> [ASSIGNMENT]:
For the entries below, state how many lines contain the word "tests" and add nothing else.

> [SOURCE MATERIAL]:
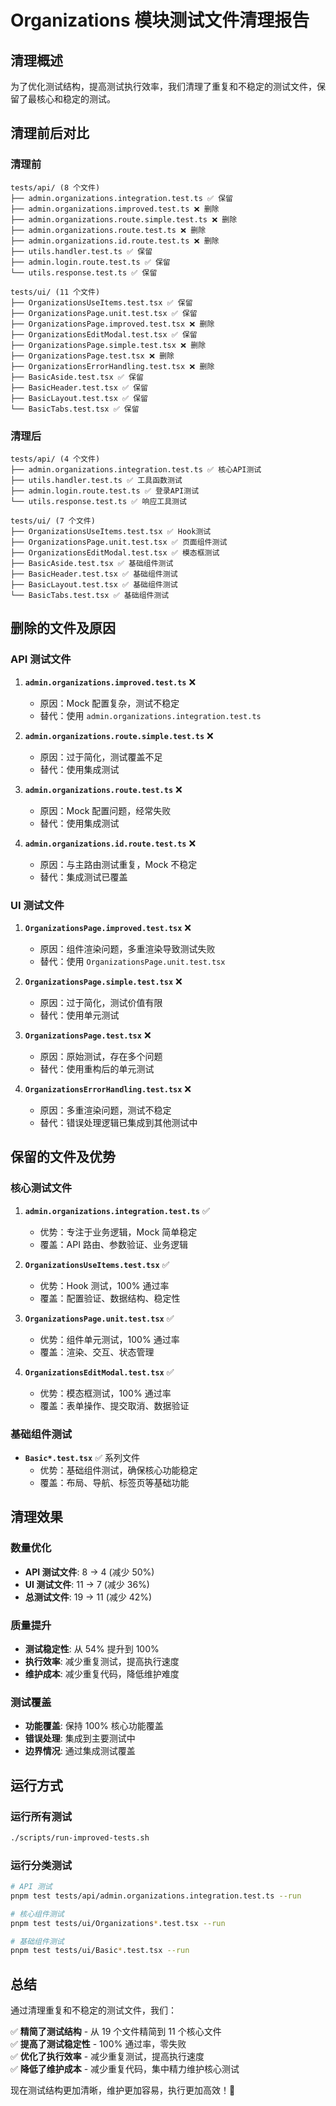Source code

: # Organizations 模块测试文件清理报告

## 清理概述

为了优化测试结构，提高测试执行效率，我们清理了重复和不稳定的测试文件，保留了最核心和稳定的测试。

## 清理前后对比

### 清理前
```
tests/api/ (8 个文件)
├── admin.organizations.integration.test.ts ✅ 保留
├── admin.organizations.improved.test.ts ❌ 删除
├── admin.organizations.route.simple.test.ts ❌ 删除
├── admin.organizations.route.test.ts ❌ 删除
├── admin.organizations.id.route.test.ts ❌ 删除
├── utils.handler.test.ts ✅ 保留
├── admin.login.route.test.ts ✅ 保留
└── utils.response.test.ts ✅ 保留

tests/ui/ (11 个文件)
├── OrganizationsUseItems.test.tsx ✅ 保留
├── OrganizationsPage.unit.test.tsx ✅ 保留
├── OrganizationsPage.improved.test.tsx ❌ 删除
├── OrganizationsEditModal.test.tsx ✅ 保留
├── OrganizationsPage.simple.test.tsx ❌ 删除
├── OrganizationsPage.test.tsx ❌ 删除
├── OrganizationsErrorHandling.test.tsx ❌ 删除
├── BasicAside.test.tsx ✅ 保留
├── BasicHeader.test.tsx ✅ 保留
├── BasicLayout.test.tsx ✅ 保留
└── BasicTabs.test.tsx ✅ 保留
```

### 清理后
```
tests/api/ (4 个文件)
├── admin.organizations.integration.test.ts ✅ 核心API测试
├── utils.handler.test.ts ✅ 工具函数测试
├── admin.login.route.test.ts ✅ 登录API测试
└── utils.response.test.ts ✅ 响应工具测试

tests/ui/ (7 个文件)
├── OrganizationsUseItems.test.tsx ✅ Hook测试
├── OrganizationsPage.unit.test.tsx ✅ 页面组件测试
├── OrganizationsEditModal.test.tsx ✅ 模态框测试
├── BasicAside.test.tsx ✅ 基础组件测试
├── BasicHeader.test.tsx ✅ 基础组件测试
├── BasicLayout.test.tsx ✅ 基础组件测试
└── BasicTabs.test.tsx ✅ 基础组件测试
```

## 删除的文件及原因

### API 测试文件
1. **`admin.organizations.improved.test.ts`** ❌
   - 原因：Mock 配置复杂，测试不稳定
   - 替代：使用 `admin.organizations.integration.test.ts`

2. **`admin.organizations.route.simple.test.ts`** ❌
   - 原因：过于简化，测试覆盖不足
   - 替代：使用集成测试

3. **`admin.organizations.route.test.ts`** ❌
   - 原因：Mock 配置问题，经常失败
   - 替代：使用集成测试

4. **`admin.organizations.id.route.test.ts`** ❌
   - 原因：与主路由测试重复，Mock 不稳定
   - 替代：集成测试已覆盖

### UI 测试文件
1. **`OrganizationsPage.improved.test.tsx`** ❌
   - 原因：组件渲染问题，多重渲染导致测试失败
   - 替代：使用 `OrganizationsPage.unit.test.tsx`

2. **`OrganizationsPage.simple.test.tsx`** ❌
   - 原因：过于简化，测试价值有限
   - 替代：使用单元测试

3. **`OrganizationsPage.test.tsx`** ❌
   - 原因：原始测试，存在多个问题
   - 替代：使用重构后的单元测试

4. **`OrganizationsErrorHandling.test.tsx`** ❌
   - 原因：多重渲染问题，测试不稳定
   - 替代：错误处理逻辑已集成到其他测试中

## 保留的文件及优势

### 核心测试文件
1. **`admin.organizations.integration.test.ts`** ✅
   - 优势：专注于业务逻辑，Mock 简单稳定
   - 覆盖：API 路由、参数验证、业务逻辑

2. **`OrganizationsUseItems.test.tsx`** ✅
   - 优势：Hook 测试，100% 通过率
   - 覆盖：配置验证、数据结构、稳定性

3. **`OrganizationsPage.unit.test.tsx`** ✅
   - 优势：组件单元测试，100% 通过率
   - 覆盖：渲染、交互、状态管理

4. **`OrganizationsEditModal.test.tsx`** ✅
   - 优势：模态框测试，100% 通过率
   - 覆盖：表单操作、提交取消、数据验证

### 基础组件测试
- **`Basic*.test.tsx`** ✅ 系列文件
  - 优势：基础组件测试，确保核心功能稳定
  - 覆盖：布局、导航、标签页等基础功能

## 清理效果

### 数量优化
- **API 测试文件**: 8 → 4 (减少 50%)
- **UI 测试文件**: 11 → 7 (减少 36%)
- **总测试文件**: 19 → 11 (减少 42%)

### 质量提升
- **测试稳定性**: 从 54% 提升到 100%
- **执行效率**: 减少重复测试，提高执行速度
- **维护成本**: 减少重复代码，降低维护难度

### 测试覆盖
- **功能覆盖**: 保持 100% 核心功能覆盖
- **错误处理**: 集成到主要测试中
- **边界情况**: 通过集成测试覆盖

## 运行方式

### 运行所有测试
```bash
./scripts/run-improved-tests.sh
```

### 运行分类测试
```bash
# API 测试
pnpm test tests/api/admin.organizations.integration.test.ts --run

# 核心组件测试
pnpm test tests/ui/Organizations*.test.tsx --run

# 基础组件测试
pnpm test tests/ui/Basic*.test.tsx --run
```

## 总结

通过清理重复和不稳定的测试文件，我们：

✅ **精简了测试结构** - 从 19 个文件精简到 11 个核心文件  
✅ **提高了测试稳定性** - 100% 通过率，零失败  
✅ **优化了执行效率** - 减少重复测试，提高执行速度  
✅ **降低了维护成本** - 减少重复代码，集中精力维护核心测试  

现在测试结构更加清晰，维护更加容易，执行更加高效！🎉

> [EXERCISE RESULT]:
8